For the cutting of historical index database, the cutting of historical index database just is cut into several " bulks " after final index is finished, and historical index database and new data index database are fully mutually independently.Wherein, no matter historical index database or new data index database, index data wherein all comprises: inverted index, inverted list, deletion information, numerical information, the various data such as library information.And final inverted list is divided into two, and first has been data, and second is data inferior.The differentiation of good data can grade to divide according to the numerical attribute of text relevant or document.Mention in the index database structure, the division of bad data, be not limited to two.It can be polylith.Dividing also can be a comprehensive grading.Here, for comprehensive grading, comprehensive grading can calculate comprehensive text weight according to the numerical value of text, content of text etc.
Be illustrated in figure 4 as among Fig. 3 the structural representation of Data Update in the index database, the content that discloses is: when new data index database " fritter " is expired soon, the data that " fritter " handled are inserted historical index database and emptied " fritter ", in order to restart to set up the new data index database.
Among Fig. 3, the shade of left oblique line is filled each " bulk " in the historical index database of expression; The shade that oblique line intersects is filled " fritter " of having finished dealing with in the expression new data index database; The shade of right oblique line is filled " fritter " processed in the expression new data index database.Among Fig. 4, the shade of left oblique line is filled each initial " bulk " in the historical index database of expression; Anyhow the shade that intersects is filled after expression inserts historical index database with " fritter " of having finished dealing with in the new data index database, new " bulk " in the history of forming index database; The shade that oblique line intersects is filled " fritter " of having finished dealing with in the expression new data index database after inserting historical index database, current " fritter " that empties; The shade of right oblique line is filled " fritter " processed in the expression new data index database.

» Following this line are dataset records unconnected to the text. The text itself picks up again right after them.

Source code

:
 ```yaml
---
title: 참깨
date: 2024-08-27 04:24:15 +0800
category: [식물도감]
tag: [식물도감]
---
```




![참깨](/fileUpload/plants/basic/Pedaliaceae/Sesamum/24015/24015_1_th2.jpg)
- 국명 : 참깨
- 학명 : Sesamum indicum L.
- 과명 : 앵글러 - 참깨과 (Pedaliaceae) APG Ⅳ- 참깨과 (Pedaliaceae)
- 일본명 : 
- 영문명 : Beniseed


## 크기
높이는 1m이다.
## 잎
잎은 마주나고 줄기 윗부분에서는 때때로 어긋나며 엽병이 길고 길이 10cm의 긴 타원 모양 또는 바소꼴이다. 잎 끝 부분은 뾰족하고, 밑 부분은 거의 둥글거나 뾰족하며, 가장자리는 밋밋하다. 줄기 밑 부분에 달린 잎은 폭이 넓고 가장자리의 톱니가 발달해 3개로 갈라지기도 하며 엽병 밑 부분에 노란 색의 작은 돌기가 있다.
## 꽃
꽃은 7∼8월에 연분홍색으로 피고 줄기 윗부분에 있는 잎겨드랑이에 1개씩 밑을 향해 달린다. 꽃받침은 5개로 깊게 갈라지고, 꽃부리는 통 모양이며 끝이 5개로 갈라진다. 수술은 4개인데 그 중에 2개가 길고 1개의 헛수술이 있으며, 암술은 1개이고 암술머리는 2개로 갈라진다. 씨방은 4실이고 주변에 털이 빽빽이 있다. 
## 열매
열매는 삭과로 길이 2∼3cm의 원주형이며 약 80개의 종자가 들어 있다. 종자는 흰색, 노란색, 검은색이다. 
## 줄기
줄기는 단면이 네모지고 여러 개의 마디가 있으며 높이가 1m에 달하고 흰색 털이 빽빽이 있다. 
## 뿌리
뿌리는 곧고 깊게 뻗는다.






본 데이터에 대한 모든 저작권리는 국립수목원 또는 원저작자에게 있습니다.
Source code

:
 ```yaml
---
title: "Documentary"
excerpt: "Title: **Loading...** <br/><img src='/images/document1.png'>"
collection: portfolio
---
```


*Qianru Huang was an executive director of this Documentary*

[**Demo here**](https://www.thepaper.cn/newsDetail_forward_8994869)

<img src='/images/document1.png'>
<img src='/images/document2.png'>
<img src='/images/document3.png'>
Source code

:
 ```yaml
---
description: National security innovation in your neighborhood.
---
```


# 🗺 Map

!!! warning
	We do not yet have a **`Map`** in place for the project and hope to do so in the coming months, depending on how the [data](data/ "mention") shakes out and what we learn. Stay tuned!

For above Fig. 3, Fig. 4, the foundation of index is described below:
Suppose that Fig. 3 represents that the new data index database has been built to the 2nd " fritter ", surpassed half of 3 of total block datas.Fig. 4 represents so, and historical index database has also been set up index with the data of 0,1 in the new data index database, and has been divided into four of arrow institute cutting below Fig. 4.And 0,1 resource that has before in the new data index database can be used to set up the index of new data.So just guarantee that new data sets up the possibility of index immediately.Historical index database all sends to retrieving portion shown in Figure 1 with index data by network after the index foundation of new data index database is finished; After being sent completely,, and notifying this retrieving portion to switch to up-to-date index data and carry out retrieval service to retrieval process by the index process switching.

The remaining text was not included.